Donald Trump quitte officiellement ce mardi l’Accord de Paris. Le président américain s’est fait élire sur une promesse de relancer le forage de gaz et de pétrole aux Etats-Unis. Une quête énergétique dans laquelle la lutte contre le réchauffement climatique n’a pas sa place, et dans laquelle il a besoin de l’Europe pour exporter ses hydrocarbures.

Les États‑Unis, deuxième émetteur mondial de gaz à effet de serre derrière la Chine, sortent ce mardi de l’Accord de Paris sur le climat. Ils étaient déjà sortis une première fois en 2020 sous Donald Trump, avant que Joe Biden ne réintègre l’accord en 2021.

L’accord de Paris est le principal traité mondial de lutte contre le réchauffement climatique. Il a été adopté en 2015 par 196 pays lors de la COP21 et est juridiquement contraignant, même si les objectifs nationaux de réduction d’émissions restent fixés par chaque État.

Multilatéralisme, effort collectif, contraintes économiques : l’Accord de Paris concentre tout ce que Donald Trump rejette dans la gouvernance climatique internationale.

La lutte contre le rechauffement climatique à l’encontre des intérêts des américains

Dès sa réélection le 20 janvier 2025, il signe un décret qui prévoit la sortie de cet accord. Donald Trump justifiait cette décision par la priorité absolue donnée à l’économie américaine:

« La politique de mon administration est de placer les intérêts des États-Unis et du peuple américain au premier plan lors de l’élaboration et de la négociation de tout accord international susceptible de nuire à l’économie américaine ou de la freiner. »

En s’appuyant sur cet argument d’aller « contre les intérêts des américains », les Etats Unis vont ainsi quitter 66 organisations internationales dont 31 qui sont rattachées à l’ONU

Le 23 septembre dernier, dans un discours au vitriol à la tribune de l’ONU, Donald Trump va même jusqu’à parler d’arnaque climatique:

« Le réchauffement est une arnaque qui a un coût extrême.
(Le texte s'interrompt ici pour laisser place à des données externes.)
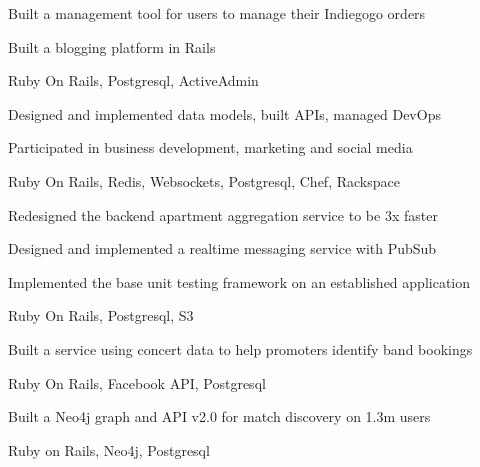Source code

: \documentclass[]{modern}
\begin{document}
\begin{minipage}[t]{0.66\textwidth}

\begin{tightemize}
\item Built a management tool for users to manage their Indiegogo orders
\item Built a blogging platform in Rails
\item Ruby On Rails, Postgresql, ActiveAdmin
\end{tightemize}
\sectionsep


\begin{tightemize}
\item Designed and implemented data models, built APIs, managed DevOps
\item Participated in business development, marketing and social media
\item Ruby On Rails, Redis, Websockets, Postgresql, Chef, Rackspace
\end{tightemize}
\sectionsep


\begin{tightemize}
\item Redesigned the backend apartment aggregation service to be 3x faster
\item Designed and implemented a realtime messaging service with PubSub
\item Implemented the base unit testing framework on an established application
\item Ruby On Rails, Postgresql, S3
\end{tightemize}
\sectionsep


\begin{tightemize}
\item Built a service using concert data to help promoters identify band bookings
\item Ruby On Rails, Facebook API, Postgresql
\end{tightemize}
\sectionsep


\begin{tightemize}
\item Built a Neo4j graph and API v2.0 for match discovery on 1.3m users
\item Ruby on Rails, Neo4j, Postgresql
\end{tightemize}
\sectionsep


\end{minipage}
\end{document}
L’Europe a réduit son empreinte carbone de 37%… Pensez y, bravo l’Europe! Vous vous êtes privés de beaucoup d’emplois… Beaucoup d’usines ont fermé! »

Derrière ce discours, il s’agit d’abord de protéger les énergéticiens américains, l’industrie lourde et la stratégie de réindustrialisation du pays. L’un de ses slogans de campagne, « Drill, baby, drill », promettait une nouvelle ruée vers le pétrole et le gaz américains, avec à la clé davantage d’emplois et un pouvoir d’achat dopé par les exportations d’hydrocarbures.

GNL américain: le débouché européen

Le débouché européen devient alors central dans la stratégie énergétique de Donald Trump, qui s’impose en alternative au gaz russe.

Même si elle restait liée par des contrats de long terme avec des fournisseurs russes, l’Europe s’est peu à peu désengagée du gaz russe depuis le début de la guerre en Ukraine il y a quatre ans: les importations ont chuté d’environ 75% entre 2021 et 2025.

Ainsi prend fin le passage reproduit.